The invention of automated sequencers in 1987 by Applied Biosystems was a breakthrough in the ability of geneticists to sequence large genomes. While the limitation of 1000 base pairs for sequencing is still unavoidable, it solves the problem of needing people to read and record the sequence. In an automated sequencing process, instead of labelling the primers with radioactive labels, the ddNTP is labeled with a fluorescent label, where each ddNTP would fluoresce a different color when a laser is fired through it. Unlike the autoradiography, which will show a band of the same color regardless of the ddNTP, this method will fluoresce a different color for each of the four different nucleotides. Thus, this allows for the sequencing reaction to occur in one tube, as each ddNTP would fluoresce a different color and identify the nucleotide in the sequence. Once the reaction was ran to completion, it was placed into a gel tray where an electric current would be applied from the tray into 96 microcapillaries, all of which will gather at a laser. The idea is that the DNA will migrate towards the positive electrode at the laser end, where it would fluoresce a specific wavelength of light once the DNA passes through, and get recorded by a computer detector.

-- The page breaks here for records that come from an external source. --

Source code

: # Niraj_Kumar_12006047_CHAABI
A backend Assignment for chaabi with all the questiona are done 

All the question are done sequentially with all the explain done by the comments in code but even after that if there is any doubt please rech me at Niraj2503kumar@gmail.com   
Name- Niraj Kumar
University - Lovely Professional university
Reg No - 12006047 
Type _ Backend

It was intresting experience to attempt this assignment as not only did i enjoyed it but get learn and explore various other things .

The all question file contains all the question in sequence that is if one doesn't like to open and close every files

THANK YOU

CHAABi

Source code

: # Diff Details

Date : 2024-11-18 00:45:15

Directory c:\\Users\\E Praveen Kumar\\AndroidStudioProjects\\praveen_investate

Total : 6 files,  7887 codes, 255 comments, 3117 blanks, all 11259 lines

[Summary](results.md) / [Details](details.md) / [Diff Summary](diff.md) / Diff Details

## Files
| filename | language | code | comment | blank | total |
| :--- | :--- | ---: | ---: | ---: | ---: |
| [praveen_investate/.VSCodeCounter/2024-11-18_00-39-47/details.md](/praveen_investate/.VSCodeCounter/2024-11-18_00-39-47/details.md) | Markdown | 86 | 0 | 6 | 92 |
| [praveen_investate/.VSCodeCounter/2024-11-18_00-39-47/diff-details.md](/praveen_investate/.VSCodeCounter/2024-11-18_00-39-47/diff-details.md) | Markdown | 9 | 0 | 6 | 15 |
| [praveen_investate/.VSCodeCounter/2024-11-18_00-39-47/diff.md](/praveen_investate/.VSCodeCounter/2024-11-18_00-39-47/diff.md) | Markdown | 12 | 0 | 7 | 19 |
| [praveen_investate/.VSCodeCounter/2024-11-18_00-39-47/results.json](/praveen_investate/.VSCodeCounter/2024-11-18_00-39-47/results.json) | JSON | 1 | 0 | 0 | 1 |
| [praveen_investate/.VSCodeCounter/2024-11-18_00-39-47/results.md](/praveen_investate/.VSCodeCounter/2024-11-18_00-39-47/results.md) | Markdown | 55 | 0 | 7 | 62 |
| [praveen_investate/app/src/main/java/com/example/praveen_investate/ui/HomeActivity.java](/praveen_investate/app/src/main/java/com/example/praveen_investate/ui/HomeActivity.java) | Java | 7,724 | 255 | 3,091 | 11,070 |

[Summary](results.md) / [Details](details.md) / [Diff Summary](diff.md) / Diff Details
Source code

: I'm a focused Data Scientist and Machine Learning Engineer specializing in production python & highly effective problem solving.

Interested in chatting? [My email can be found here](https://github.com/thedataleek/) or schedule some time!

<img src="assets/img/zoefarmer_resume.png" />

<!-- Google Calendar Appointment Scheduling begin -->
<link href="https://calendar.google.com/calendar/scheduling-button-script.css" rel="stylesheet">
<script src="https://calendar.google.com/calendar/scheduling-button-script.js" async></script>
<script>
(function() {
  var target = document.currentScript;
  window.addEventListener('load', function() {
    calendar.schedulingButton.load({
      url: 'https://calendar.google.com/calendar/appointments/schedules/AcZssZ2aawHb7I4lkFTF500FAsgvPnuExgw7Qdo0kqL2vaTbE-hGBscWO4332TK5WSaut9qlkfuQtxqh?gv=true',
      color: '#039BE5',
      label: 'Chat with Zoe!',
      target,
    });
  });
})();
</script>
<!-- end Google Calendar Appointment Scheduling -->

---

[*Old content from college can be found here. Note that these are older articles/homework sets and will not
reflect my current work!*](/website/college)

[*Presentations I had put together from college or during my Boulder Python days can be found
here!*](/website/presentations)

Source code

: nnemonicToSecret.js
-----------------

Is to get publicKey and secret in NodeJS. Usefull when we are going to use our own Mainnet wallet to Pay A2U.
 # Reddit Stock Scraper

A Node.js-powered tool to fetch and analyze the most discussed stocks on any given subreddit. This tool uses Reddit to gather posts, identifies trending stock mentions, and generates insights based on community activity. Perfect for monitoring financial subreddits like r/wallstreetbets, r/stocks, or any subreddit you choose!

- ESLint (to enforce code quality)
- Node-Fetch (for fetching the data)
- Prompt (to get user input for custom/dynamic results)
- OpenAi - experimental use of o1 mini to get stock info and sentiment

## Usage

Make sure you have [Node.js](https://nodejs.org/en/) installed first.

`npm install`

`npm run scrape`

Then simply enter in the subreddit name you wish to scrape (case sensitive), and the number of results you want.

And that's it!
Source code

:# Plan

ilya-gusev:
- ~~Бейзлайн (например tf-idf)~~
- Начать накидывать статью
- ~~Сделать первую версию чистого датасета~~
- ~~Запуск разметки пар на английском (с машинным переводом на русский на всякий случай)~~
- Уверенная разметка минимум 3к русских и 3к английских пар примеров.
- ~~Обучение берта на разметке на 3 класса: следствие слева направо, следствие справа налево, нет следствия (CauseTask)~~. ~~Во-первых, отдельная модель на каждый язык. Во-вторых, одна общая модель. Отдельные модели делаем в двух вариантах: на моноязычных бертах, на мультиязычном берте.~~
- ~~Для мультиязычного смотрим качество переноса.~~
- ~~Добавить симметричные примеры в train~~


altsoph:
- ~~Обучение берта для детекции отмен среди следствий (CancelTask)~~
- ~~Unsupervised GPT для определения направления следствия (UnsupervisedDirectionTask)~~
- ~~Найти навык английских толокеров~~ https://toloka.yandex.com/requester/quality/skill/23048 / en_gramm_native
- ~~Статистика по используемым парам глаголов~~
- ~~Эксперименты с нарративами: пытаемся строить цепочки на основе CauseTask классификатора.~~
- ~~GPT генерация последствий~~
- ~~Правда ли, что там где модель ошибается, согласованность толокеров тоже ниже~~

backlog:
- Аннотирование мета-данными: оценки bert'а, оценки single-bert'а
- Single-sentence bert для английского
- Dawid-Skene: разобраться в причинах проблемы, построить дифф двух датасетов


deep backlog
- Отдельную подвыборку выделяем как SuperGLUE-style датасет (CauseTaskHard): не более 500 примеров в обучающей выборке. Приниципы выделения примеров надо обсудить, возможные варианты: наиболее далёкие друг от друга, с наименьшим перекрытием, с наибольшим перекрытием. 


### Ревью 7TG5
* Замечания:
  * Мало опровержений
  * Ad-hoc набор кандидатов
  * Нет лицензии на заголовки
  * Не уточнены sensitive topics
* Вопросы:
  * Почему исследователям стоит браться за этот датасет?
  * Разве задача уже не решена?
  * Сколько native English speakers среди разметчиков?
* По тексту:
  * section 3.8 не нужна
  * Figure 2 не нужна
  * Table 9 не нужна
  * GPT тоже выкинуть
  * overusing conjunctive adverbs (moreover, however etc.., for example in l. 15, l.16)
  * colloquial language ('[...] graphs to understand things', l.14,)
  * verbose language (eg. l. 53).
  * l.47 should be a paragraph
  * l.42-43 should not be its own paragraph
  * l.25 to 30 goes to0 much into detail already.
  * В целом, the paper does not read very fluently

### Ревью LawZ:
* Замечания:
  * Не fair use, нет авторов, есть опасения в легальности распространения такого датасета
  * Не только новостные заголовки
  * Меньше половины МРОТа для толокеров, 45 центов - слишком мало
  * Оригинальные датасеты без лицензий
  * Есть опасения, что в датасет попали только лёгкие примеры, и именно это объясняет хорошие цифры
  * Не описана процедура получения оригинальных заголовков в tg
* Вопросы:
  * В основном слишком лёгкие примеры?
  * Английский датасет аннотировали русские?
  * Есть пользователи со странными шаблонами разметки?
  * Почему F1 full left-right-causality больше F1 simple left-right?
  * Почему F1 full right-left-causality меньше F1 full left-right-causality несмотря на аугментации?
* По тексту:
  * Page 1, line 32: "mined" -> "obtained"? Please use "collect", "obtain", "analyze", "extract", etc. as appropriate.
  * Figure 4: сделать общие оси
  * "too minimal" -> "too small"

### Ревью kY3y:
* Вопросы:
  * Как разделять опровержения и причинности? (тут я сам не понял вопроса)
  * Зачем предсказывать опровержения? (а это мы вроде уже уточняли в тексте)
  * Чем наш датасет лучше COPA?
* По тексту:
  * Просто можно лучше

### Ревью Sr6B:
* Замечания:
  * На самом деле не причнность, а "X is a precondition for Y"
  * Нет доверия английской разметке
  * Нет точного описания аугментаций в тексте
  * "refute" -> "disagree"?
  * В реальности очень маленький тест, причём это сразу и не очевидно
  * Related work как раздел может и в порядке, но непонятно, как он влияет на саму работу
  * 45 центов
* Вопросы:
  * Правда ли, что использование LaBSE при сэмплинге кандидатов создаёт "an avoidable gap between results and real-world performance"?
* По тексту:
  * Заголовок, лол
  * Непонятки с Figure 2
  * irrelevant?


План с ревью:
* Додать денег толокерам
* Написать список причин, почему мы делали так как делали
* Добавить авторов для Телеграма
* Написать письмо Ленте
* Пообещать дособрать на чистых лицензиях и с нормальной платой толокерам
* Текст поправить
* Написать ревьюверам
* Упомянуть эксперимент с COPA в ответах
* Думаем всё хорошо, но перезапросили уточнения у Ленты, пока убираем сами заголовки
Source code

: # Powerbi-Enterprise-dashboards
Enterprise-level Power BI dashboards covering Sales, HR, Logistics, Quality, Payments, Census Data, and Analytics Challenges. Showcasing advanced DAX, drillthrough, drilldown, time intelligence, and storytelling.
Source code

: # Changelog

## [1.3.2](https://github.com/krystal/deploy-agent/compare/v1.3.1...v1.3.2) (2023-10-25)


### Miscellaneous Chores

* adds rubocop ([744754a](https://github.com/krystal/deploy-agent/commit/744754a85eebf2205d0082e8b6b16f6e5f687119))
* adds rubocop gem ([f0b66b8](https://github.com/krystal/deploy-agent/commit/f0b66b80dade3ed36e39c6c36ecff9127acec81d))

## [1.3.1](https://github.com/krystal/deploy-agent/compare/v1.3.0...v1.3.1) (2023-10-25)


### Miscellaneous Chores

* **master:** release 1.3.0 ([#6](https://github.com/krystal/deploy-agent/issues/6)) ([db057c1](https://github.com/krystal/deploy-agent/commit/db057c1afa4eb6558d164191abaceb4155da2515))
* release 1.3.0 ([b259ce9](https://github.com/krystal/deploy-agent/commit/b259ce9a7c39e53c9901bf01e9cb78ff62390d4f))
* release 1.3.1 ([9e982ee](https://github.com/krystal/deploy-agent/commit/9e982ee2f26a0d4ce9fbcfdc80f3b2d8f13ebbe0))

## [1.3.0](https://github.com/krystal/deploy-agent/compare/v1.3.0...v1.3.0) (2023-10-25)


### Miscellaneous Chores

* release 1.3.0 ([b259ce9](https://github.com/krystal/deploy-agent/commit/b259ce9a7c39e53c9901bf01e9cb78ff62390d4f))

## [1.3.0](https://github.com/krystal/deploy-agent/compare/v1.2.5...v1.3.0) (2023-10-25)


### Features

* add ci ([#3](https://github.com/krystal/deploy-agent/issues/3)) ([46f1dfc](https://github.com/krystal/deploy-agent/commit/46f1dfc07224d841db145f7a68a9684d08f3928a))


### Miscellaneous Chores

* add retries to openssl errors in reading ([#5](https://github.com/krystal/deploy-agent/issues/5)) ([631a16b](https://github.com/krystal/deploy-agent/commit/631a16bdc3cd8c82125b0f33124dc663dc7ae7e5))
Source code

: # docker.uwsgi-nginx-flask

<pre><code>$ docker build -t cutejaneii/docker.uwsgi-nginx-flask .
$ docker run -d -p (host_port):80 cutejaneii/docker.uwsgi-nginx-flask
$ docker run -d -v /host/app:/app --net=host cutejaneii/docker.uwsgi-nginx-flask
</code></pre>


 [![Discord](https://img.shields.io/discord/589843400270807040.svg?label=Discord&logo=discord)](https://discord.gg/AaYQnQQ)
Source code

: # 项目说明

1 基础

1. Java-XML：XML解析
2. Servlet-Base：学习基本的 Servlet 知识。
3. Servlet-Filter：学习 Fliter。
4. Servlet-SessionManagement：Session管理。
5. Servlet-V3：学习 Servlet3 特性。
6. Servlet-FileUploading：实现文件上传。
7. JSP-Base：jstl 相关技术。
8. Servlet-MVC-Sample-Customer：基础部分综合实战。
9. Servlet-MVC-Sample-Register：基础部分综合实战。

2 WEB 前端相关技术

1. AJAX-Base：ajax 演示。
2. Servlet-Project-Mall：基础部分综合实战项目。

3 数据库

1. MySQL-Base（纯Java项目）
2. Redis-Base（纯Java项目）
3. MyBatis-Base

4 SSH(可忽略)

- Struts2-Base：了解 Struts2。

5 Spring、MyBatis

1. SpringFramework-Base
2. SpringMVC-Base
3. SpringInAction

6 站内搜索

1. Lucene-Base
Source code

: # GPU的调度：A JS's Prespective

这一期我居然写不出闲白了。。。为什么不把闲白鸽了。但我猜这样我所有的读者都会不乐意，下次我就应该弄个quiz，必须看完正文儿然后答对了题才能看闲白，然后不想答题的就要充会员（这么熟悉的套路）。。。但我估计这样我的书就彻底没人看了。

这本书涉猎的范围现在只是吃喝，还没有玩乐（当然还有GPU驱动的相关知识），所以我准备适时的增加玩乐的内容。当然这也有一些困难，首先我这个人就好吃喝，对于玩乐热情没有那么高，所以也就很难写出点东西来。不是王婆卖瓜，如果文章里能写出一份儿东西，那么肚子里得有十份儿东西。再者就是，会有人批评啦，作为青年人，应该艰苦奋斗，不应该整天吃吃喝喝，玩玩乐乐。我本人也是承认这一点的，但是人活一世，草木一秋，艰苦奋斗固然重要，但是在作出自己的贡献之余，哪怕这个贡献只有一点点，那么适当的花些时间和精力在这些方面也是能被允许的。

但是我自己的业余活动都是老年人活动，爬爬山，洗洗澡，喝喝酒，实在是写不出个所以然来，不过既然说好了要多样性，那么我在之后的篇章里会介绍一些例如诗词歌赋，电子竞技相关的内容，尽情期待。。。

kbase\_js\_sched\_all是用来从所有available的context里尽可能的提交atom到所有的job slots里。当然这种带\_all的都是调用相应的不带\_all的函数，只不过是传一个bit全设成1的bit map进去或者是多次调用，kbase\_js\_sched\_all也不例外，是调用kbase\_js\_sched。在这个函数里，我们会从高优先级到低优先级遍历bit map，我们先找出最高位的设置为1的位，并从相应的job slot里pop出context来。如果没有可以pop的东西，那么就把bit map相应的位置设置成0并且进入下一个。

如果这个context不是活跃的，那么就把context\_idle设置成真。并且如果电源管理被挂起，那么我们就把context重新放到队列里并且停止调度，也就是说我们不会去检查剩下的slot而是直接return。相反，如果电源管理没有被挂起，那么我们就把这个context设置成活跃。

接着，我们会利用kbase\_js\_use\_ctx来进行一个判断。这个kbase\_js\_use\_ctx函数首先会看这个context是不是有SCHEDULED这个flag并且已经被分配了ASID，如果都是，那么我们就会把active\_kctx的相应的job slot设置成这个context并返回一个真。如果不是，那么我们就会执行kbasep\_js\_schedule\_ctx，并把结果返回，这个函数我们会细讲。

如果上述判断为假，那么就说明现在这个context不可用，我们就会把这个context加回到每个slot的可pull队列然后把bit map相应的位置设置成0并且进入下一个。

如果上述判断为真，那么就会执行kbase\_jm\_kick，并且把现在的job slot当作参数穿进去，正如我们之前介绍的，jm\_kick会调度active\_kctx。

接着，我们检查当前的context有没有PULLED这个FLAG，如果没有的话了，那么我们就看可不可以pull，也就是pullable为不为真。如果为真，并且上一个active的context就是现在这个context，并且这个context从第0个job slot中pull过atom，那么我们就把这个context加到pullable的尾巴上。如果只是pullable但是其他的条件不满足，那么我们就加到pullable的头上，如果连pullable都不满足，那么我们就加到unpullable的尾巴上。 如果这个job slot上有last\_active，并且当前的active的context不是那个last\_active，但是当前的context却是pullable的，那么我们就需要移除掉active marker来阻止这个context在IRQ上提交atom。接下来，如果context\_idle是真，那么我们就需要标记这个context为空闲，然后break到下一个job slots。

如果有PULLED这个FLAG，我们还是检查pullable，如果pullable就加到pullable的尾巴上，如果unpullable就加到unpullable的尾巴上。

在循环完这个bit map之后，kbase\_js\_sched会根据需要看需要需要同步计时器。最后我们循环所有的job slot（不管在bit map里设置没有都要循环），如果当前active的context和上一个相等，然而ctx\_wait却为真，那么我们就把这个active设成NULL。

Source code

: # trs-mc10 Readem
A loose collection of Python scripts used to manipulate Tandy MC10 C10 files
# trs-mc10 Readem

The wavelength of light detected would be automatically associated with the corresponding nucleotide, allowing computers to automatically print out a chromatogram as well as the sequence, similar to this image:

Thus, using computers, the amount of time it takes to sequence strands of DNA is significantly shortened. Without this computing technology, large scale sequencing projects would be impossible to even initiate, much less complete. This paved the way for projects such as the Human Genome Project, which was initiated by the NIH in 1991.